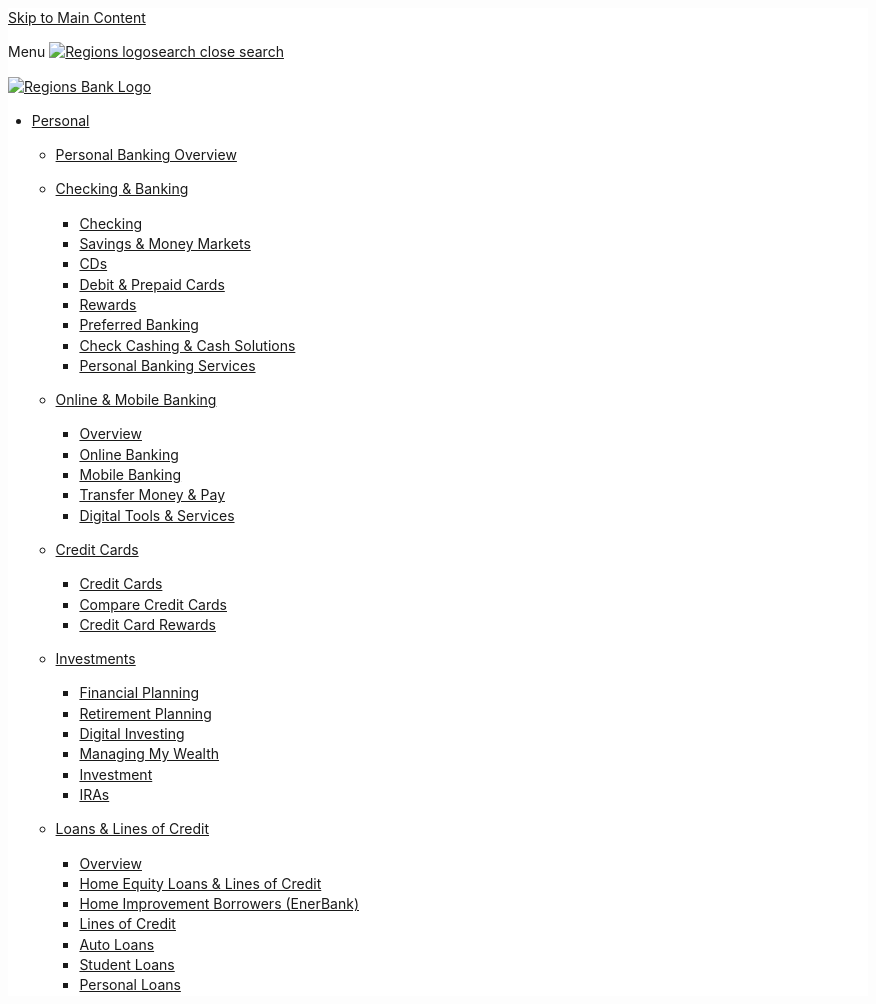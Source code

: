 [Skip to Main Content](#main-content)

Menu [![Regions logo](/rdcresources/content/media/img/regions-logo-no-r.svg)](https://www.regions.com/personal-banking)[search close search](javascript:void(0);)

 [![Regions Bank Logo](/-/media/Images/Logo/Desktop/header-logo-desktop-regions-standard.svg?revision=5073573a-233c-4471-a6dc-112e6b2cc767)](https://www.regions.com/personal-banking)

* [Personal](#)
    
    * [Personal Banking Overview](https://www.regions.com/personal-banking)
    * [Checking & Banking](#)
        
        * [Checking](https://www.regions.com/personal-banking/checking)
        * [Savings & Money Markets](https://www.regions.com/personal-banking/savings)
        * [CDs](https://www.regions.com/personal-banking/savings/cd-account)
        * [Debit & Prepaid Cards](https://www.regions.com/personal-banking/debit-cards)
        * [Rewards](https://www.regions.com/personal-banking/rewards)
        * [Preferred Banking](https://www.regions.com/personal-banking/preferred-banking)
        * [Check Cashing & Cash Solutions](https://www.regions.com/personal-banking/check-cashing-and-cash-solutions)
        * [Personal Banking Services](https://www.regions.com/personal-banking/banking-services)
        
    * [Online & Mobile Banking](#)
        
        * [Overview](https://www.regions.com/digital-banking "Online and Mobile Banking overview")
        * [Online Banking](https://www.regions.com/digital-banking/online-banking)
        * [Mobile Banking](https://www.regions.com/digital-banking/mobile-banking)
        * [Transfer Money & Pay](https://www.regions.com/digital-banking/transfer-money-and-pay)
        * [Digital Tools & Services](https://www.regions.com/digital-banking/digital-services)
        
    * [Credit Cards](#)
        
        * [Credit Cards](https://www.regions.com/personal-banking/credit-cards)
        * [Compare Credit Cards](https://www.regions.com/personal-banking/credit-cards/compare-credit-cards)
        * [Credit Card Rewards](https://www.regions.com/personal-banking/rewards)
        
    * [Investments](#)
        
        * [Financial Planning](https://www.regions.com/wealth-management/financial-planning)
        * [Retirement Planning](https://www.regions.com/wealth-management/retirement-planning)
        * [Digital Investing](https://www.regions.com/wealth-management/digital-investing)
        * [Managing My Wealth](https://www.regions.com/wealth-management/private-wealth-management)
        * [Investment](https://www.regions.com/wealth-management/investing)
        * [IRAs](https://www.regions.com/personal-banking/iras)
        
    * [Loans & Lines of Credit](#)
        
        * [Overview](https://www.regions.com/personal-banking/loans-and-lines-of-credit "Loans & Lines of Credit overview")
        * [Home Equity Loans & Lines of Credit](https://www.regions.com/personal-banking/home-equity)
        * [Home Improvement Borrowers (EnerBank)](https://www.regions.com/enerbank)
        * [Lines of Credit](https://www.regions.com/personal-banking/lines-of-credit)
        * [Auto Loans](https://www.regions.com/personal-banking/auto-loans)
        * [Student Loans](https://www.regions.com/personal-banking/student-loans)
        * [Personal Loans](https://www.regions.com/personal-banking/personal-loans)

* _Task to carry out_:
The listing above is to be written out again exactly, with its pictures omitted.

* _Solution for this exercise_:
Source code

: [Skip to Main Content](#main-content)

Menu [![Regions logo](/rdcresources/content/media/img/regions-logo-no-r.svg)](https://www.regions.com/personal-banking)[search close search](javascript:void(0);)

 [![Regions Bank Logo](/-/media/Images/Logo/Desktop/header-logo-desktop-regions-standard.svg?revision=5073573a-233c-4471-a6dc-112e6b2cc767)](https://www.regions.com/personal-banking)

* [Personal](#)
    
    * [Personal Banking Overview](https://www.regions.com/personal-banking)
    * [Checking & Banking](#)
        
        * [Checking](https://www.regions.com/personal-banking/checking)
        * [Savings & Money Markets](https://www.regions.com/personal-banking/savings)
        * [CDs](https://www.regions.com/personal-banking/savings/cd-account)
        * [Debit & Prepaid Cards](https://www.regions.com/personal-banking/debit-cards)
        * [Rewards](https://www.regions.com/personal-banking/rewards)
        * [Preferred Banking](https://www.regions.com/personal-banking/preferred-banking)
        * [Check Cashing & Cash Solutions](https://www.regions.com/personal-banking/check-cashing-and-cash-solutions)
        * [Personal Banking Services](https://www.regions.com/personal-banking/banking-services)
        
    * [Online & Mobile Banking](#)
        
        * [Overview](https://www.regions.com/digital-banking "Online and Mobile Banking overview")
        * [Online Banking](https://www.regions.com/digital-banking/online-banking)
        * [Mobile Banking](https://www.regions.com/digital-banking/mobile-banking)
        * [Transfer Money & Pay](https://www.regions.com/digital-banking/transfer-money-and-pay)
        * [Digital Tools & Services](https://www.regions.com/digital-banking/digital-services)
        
    * [Credit Cards](#)
        
        * [Credit Cards](https://www.regions.com/personal-banking/credit-cards)
        * [Compare Credit Cards](https://www.regions.com/personal-banking/credit-cards/compare-credit-cards)
        * [Credit Card Rewards](https://www.regions.com/personal-banking/rewards)
        
    * [Investments](#)
        
        * [Financial Planning](https://www.regions.com/wealth-management/financial-planning)
        * [Retirement Planning](https://www.regions.com/wealth-management/retirement-planning)
        * [Digital Investing](https://www.regions.com/wealth-management/digital-investing)
        * [Managing My Wealth](https://www.regions.com/wealth-management/private-wealth-management)
        * [Investment](https://www.regions.com/wealth-management/investing)
        * [IRAs](https://www.regions.com/personal-banking/iras)
        
    * [Loans & Lines of Credit](#)
        
        * [Overview](https://www.regions.com/personal-banking/loans-and-lines-of-credit "Loans & Lines of Credit overview")
        * [Home Equity Loans & Lines of Credit](https://www.regions.com/personal-banking/home-equity)
        * [Home Improvement Borrowers (EnerBank)](https://www.regions.com/enerbank)
        * [Lines of Credit](https://www.regions.com/personal-banking/lines-of-credit)
        * [Auto Loans](https://www.regions.com/personal-banking/auto-loans)
        * [Student Loans](https://www.regions.com/personal-banking/student-loans)
        * [Personal Loans](https://www.regions.com/personal-banking/personal-loans)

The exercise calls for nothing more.